Otros logros puntuales los hallamos en el trato comprensivo que un capitán del ejército (Gianfranco Bellini) dispensa a Vahstar y su hijo, así como en el retrato terrenal y muy humano que se confiere a otro capitán de la guardia, el sometido Trana (Sydney Chaplin). O en el hecho de que la monumental edificación la lleven a cabo obreros y no esclavos (como así era). La larga panorámica en la cantera da testimonio de la magnitud de la empresa, en tanto que el tópico del júbilo por parte de la mano de obra, entonando cánticos -no diegéticos-, es empleado por Hawks para hacer notar el paso del tiempo y el cambio de sentimiento que ha operado en esta. La voz en off asegura que los cantos cedieron su puesto al timbal y al látigo, en una narración que es tan precisa como los actos de una obra de teatro.

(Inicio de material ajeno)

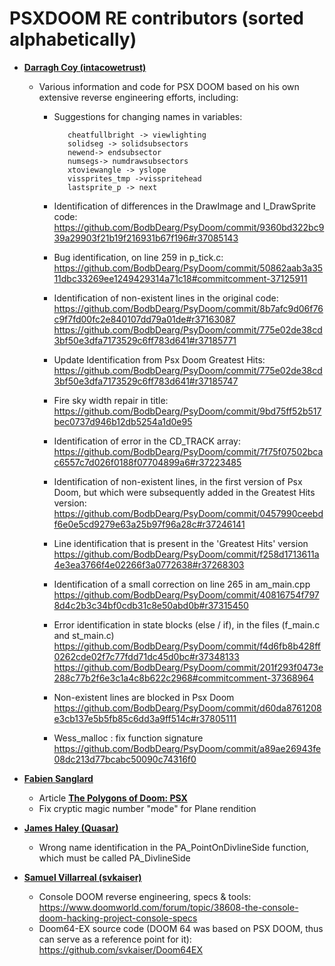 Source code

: PSXDOOM RE contributors (sorted alphabetically)
============================================

* **[Darragh Coy (intacowetrust)](https://github.com/BodbDearg)**

    * Various information and code for PSX DOOM based on his own extensive reverse engineering efforts, including:
    
      * Suggestions for changing names in variables:
      
               cheatfullbright -> viewlighting
               solidseg -> solidsubsectors
               newend-> endsubsector
               numsegs-> numdrawsubsectors
               xtoviewangle -> yslope
               vissprites_tmp ->visspritehead
               lastsprite_p -> next
               
      * Identification of differences in the DrawImage and I_DrawSprite code:
         https://github.com/BodbDearg/PsyDoom/commit/9360bd322bc939a29903f21b19f216931b67f196#r37085143
         
      * Bug identification, on line 259 in p_tick.c:
         https://github.com/BodbDearg/PsyDoom/commit/50862aab3a3511dbc33269ee1249429314a71c18#commitcomment-37125911
         
      * Identification of non-existent lines in the original code:
         https://github.com/BodbDearg/PsyDoom/commit/8b7afc9d06f76c9f7fd00fc2e840107dd79a01de#r37163087
         https://github.com/BodbDearg/PsyDoom/commit/775e02de38cd3bf50e3dfa7173529c6ff783d641#r37185771
         
      * Update Identification from Psx Doom Greatest Hits:
         https://github.com/BodbDearg/PsyDoom/commit/775e02de38cd3bf50e3dfa7173529c6ff783d641#r37185747
         
      * Fire sky width repair in title:
         https://github.com/BodbDearg/PsyDoom/commit/9bd75ff52b517bec0737d946b12db5254a1d0e95
         
      * Identification of error in the CD_TRACK array:
         https://github.com/BodbDearg/PsyDoom/commit/7f75f07502bcac6557c7d026f0188f07704899a6#r37223485
         
      * Identification of non-existent lines, in the first version of Psx Doom, but which were subsequently added in the Greatest Hits version:
         https://github.com/BodbDearg/PsyDoom/commit/0457990ceebdf6e0e5cd9279e63a25b97f96a28c#r37246141
         
      * Line identification that is present in the 'Greatest Hits' version
         https://github.com/BodbDearg/PsyDoom/commit/f258d1713611a4e3ea3766f4e02266f3a0772638#r37268303
         
      * Identification of a small correction on line 265 in am_main.cpp
         https://github.com/BodbDearg/PsyDoom/commit/40816754f7978d4c2b3c34bf0cdb31c8e50abd0b#r37315450
         
      * Error identification in state blocks (else / if), in the files (f_main.c and st_main.c)
         https://github.com/BodbDearg/PsyDoom/commit/f4d6fb8b428ff0262cde02f7c77fdd71dc45d0bc#r37348133
         https://github.com/BodbDearg/PsyDoom/commit/201f293f0473e288c77b2f6e3c1a4c8b622c2968#commitcomment-37368964
         
      * Non-existent lines are blocked in Psx Doom
         https://github.com/BodbDearg/PsyDoom/commit/d60da8761208e3cb137e5b5fb85c6dd3a9ff514c#r37805111
         
      * Wess_malloc : fix function signature
         https://github.com/BodbDearg/PsyDoom/commit/a89ae26943fe08dc213d77bcabc50090c74316f0

* **[Fabien Sanglard](https://github.com/fabiensanglard)**

   * Article **[The Polygons of Doom: PSX](http://fabiensanglard.net/doom_psx/index.html)**
   * Fix cryptic magic number "mode" for Plane rendition
   
* **[James Haley (Quasar)](https://github.com/haleyjd)**
    * Wrong name identification in the PA_PointOnDivlineSide function, which must be called PA_DivlineSide

* **[Samuel Villarreal (svkaiser)](https://github.com/svkaiser)**

    * Console DOOM reverse engineering, specs & tools:
    https://www.doomworld.com/forum/topic/38608-the-console-doom-hacking-project-console-specs
    * Doom64-EX source code (DOOM 64 was based on PSX DOOM, thus can serve as a reference point for it):
    https://github.com/svkaiser/Doom64EX
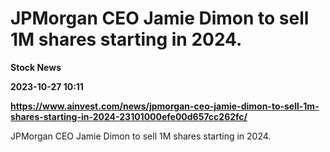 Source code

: # JPMorgan CEO Jamie Dimon to sell 1M shares starting in 2024.
**Stock News**

**2023-10-27 10:11**

**https://www.ainvest.com/news/jpmorgan-ceo-jamie-dimon-to-sell-1m-shares-starting-in-2024-23101000efe00d657cc262fc/**

JPMorgan CEO Jamie Dimon to sell 1M shares starting in 2024. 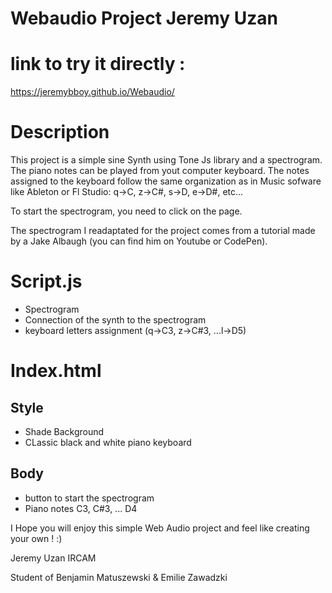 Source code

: # Webaudio Project Jeremy Uzan


# link to try it directly : 
https://jeremybboy.github.io/Webaudio/


# Description

This project is a simple sine Synth using Tone Js library and a spectrogram. The piano notes can be played from yout computer keyboard. The notes assigned to the keyboard follow the same organization as in Music sofware like Ableton or Fl Studio: q->C, z->C#, s->D, e->D#, etc...

To start the spectrogram, you need to click on the page. 

The spectrogram I readaptated for the project comes from a tutorial made by a Jake Albaugh (you can find him on Youtube or CodePen).

# Script.js
- Spectrogram
- Connection of the synth to the spectrogram 
- keyboard letters assignment (q->C3, z->C#3, ...l->D5)

# Index.html
## Style
- Shade Background
- CLassic black and white piano keyboard
## Body
- button to start the spectrogram 
- Piano notes C3, C#3, ... D4



I Hope you will enjoy this simple Web Audio project and feel like creating your own ! :) 


Jeremy Uzan 
IRCAM 

Student of Benjamin Matuszewski & Emilie Zawadzki
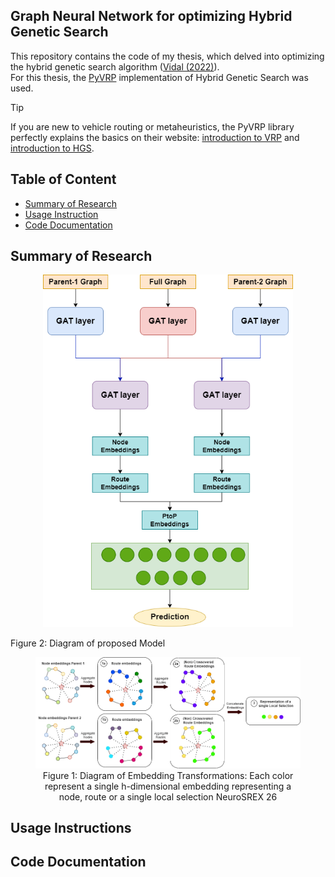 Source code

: ## Graph Neural Network for optimizing Hybrid Genetic Search

This repository contains the code of my thesis, which delved into optimizing the hybrid genetic search algorithm ([Vidal (2022)][1]).  
For this thesis, the [PyVRP][2] implementation of Hybrid Genetic Search was used.

> [!TIP]
> If you are new to vehicle routing or metaheuristics, the PyVRP library perfectly explains the basics on their website: [introduction to VRP][3] and [introduction to HGS][4].

## Table of Content

- [Summary of Research](#summary-of-research)
- [Usage Instruction](#usage-instructions)
- [Code Documentation](#code-documentation)

## Summary of Research

<p align="center">
    <img width=400 src="images/Model_diagram.png" />
    <figcaption>Figure 2: Diagram of proposed Model</figcaption>
</p>

<figure align="center">
    <img src="images/NodeEmbeddingTransformation.png" />
    <figcaption>Figure 1: Diagram of Embedding Transformations: Each color represent a single h-dimensional embedding representing a node, route or a single local selection NeuroSREX 26</figcaption>
</figure>

## Usage Instructions

## Code Documentation

[1]: https://doi.org/10.1016/j.cor.2021.105643
[2]: https://github.com/PyVRP/PyVRP
[3]: https://pyvrp.org/setup/introduction_to_vrp.html
[4]: https://pyvrp.org/setup/introduction_to_hgs.html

Unos actos que, como decíamos, se concentran en la historia de una ambición. La de Keops por confiscar y amontonar los tesoros que le han acompañar en su segunda vida, pero también la de la princesa y embajadora de Chipre Nélifer (Joan Collins) que, al fin y al cabo, ha sido enviada en sustitución del tributo reclamado por el faraón. La avidez de esta no le anda a la zaga. Únicamente el oro tiene este tacto, declara en contacto directo con el metal.
Esto provoca, a la larga, un enfrentamiento entre la materialidad y la espiritualidad. Perspectiva última que, no por menos mostrada, deja de estar presente. Pese a todo, la belleza terrenal parece que se sigue llevando la palma, al ser el motor indiscutible de las acciones de la mayoría de los personajes. Hasta que Hamar interviene (o intercede) en favor de la justicia. No en vano, este salto que conlleva el prescindir de lo material, más allá del propio cuerpo físico, es el que no da el faraón. Lo que, así mismo, sentencia a su primera esposa, la reina Naila (Kerima [sic]).
El realizador, además de productor, también ofrece otros acertados momentos visuales, como los planos que conectan la melodía que interpreta el hijo del faraón, Thani (Piero Giagnoni), con la amenaza que supone un encantador de serpientes. Al fin y al cabo, Nélifer es lo más parecido a una mujer fatal, la horma de la sandalia del faraón.
No obstante, y como ya anticipaba, es la aparentemente despreciada vida de ultratumba la que se toma la revancha por medio de Hamar. Como sucede en el mejor cine policiaco, el final de Tierra de faraones es enérgico y difícilmente olvidable.